» RECORDS SUPPLIED

*-*-*

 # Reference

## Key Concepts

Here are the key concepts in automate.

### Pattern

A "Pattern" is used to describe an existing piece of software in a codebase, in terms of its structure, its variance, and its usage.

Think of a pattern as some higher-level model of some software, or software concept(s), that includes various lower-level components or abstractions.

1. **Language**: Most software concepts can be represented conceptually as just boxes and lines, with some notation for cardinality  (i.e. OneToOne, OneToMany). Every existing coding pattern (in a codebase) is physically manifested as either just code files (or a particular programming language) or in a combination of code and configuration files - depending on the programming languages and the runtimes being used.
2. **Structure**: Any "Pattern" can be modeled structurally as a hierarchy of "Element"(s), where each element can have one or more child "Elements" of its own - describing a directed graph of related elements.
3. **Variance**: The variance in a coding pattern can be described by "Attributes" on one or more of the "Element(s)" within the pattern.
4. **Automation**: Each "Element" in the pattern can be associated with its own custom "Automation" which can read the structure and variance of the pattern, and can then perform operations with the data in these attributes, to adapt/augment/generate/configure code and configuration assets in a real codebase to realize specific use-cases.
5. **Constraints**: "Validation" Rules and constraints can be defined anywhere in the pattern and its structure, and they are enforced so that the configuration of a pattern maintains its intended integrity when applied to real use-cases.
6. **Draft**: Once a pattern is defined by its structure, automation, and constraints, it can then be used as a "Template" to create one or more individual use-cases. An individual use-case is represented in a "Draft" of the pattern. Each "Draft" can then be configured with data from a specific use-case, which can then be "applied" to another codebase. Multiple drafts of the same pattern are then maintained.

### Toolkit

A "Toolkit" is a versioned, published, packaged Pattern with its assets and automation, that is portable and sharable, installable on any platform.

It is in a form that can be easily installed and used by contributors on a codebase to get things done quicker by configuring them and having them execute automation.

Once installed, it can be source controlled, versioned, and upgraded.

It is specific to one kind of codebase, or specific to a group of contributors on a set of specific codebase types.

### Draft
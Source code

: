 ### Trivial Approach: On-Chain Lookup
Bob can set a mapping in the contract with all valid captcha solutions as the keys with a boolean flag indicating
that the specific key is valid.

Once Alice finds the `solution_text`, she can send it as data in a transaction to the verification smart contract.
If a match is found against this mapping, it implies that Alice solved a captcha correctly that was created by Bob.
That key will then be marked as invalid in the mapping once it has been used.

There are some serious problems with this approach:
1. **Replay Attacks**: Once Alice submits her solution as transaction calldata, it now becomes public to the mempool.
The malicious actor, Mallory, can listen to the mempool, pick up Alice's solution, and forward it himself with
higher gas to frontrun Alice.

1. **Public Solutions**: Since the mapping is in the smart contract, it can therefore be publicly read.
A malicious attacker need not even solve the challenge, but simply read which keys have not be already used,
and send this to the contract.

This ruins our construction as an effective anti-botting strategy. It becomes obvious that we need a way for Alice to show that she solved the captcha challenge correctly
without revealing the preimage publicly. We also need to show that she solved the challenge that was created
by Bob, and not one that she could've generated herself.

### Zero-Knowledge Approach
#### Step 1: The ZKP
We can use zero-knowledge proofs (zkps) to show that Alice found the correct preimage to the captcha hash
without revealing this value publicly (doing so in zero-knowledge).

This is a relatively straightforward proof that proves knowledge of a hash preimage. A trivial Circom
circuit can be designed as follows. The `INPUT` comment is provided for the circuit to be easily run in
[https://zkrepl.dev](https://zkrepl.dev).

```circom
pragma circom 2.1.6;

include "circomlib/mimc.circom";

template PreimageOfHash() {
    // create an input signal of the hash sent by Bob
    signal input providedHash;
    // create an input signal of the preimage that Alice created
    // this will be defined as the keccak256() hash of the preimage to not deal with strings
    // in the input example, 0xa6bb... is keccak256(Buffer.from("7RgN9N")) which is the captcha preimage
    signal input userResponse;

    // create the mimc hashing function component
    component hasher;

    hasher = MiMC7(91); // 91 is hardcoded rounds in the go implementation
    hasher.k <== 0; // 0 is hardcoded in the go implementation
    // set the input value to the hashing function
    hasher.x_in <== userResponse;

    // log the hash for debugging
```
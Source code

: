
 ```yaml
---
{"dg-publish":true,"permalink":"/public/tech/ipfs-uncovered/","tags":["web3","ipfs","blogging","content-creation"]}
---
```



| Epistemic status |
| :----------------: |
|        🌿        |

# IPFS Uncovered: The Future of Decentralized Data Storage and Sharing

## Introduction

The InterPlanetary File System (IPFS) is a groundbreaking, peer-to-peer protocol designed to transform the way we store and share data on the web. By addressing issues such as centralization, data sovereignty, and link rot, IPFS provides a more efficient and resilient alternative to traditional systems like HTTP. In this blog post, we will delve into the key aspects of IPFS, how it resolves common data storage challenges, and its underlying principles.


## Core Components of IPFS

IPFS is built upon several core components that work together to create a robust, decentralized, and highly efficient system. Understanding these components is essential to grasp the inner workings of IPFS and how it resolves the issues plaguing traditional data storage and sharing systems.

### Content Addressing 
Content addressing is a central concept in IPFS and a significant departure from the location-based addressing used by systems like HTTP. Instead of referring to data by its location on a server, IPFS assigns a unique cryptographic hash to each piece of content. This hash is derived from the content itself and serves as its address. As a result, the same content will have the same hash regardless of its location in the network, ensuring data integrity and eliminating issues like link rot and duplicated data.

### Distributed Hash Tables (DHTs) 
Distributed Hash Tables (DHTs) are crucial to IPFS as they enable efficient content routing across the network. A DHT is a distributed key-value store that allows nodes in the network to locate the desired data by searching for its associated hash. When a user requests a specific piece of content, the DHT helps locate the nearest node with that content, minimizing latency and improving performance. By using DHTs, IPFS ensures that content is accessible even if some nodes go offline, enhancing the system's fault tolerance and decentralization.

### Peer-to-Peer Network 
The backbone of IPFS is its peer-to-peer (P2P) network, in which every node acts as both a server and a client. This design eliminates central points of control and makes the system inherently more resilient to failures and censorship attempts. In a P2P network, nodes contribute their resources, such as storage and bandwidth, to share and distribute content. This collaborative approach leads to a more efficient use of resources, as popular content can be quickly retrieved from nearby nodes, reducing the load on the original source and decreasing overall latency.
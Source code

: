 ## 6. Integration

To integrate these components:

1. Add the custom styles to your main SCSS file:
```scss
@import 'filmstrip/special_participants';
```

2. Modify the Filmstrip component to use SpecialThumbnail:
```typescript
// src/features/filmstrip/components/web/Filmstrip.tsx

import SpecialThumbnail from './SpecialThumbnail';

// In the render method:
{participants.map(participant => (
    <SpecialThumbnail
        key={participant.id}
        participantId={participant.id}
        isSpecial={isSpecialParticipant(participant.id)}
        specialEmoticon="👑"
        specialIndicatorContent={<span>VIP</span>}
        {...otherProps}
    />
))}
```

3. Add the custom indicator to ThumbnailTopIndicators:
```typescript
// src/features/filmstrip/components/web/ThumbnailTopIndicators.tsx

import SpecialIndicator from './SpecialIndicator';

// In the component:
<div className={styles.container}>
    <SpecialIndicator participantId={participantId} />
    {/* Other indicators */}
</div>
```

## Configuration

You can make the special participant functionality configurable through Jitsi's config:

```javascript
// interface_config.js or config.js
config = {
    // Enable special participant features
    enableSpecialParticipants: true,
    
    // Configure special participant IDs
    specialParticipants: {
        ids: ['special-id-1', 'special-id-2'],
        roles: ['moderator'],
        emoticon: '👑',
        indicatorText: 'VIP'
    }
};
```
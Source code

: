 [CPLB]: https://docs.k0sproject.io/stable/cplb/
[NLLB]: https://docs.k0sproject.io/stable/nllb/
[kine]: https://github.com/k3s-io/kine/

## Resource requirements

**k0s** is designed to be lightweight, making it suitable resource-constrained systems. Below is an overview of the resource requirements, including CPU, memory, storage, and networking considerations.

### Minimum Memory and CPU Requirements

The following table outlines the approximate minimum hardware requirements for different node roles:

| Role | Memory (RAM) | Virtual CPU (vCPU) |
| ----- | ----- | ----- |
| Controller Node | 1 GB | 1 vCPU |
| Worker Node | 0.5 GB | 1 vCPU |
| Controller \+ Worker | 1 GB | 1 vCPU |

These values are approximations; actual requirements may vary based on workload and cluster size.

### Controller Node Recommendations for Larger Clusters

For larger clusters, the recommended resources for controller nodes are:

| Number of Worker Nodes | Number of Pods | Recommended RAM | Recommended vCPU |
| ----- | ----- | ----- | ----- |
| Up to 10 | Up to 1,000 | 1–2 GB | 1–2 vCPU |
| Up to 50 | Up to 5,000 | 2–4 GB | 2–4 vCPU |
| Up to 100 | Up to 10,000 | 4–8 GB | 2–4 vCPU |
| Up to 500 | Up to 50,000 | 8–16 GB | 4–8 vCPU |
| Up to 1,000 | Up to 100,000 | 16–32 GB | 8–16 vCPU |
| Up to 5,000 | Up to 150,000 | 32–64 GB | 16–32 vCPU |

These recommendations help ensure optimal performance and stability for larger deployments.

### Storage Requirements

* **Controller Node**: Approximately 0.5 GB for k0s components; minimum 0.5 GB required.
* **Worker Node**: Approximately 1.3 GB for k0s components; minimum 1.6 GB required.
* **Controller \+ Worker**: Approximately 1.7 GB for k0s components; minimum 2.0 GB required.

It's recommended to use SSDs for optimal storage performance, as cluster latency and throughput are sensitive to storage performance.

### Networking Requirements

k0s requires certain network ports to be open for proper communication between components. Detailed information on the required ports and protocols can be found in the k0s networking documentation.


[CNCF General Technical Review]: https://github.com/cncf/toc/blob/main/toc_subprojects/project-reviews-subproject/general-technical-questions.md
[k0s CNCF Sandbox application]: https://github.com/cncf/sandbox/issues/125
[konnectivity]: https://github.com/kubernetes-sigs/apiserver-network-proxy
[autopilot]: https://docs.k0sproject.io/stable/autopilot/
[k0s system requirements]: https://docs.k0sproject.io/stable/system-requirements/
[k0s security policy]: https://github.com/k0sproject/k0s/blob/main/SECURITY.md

*-*-*

» EXERCISE BRIEF
Copy each line of the listing that carries the word "hardcoded".

» ANSWER TO THIS EXERCISE
    hasher = MiMC7(91); // 91 is hardcoded rounds in the go implementation
    hasher.k <== 0; // 0 is hardcoded in the go implementation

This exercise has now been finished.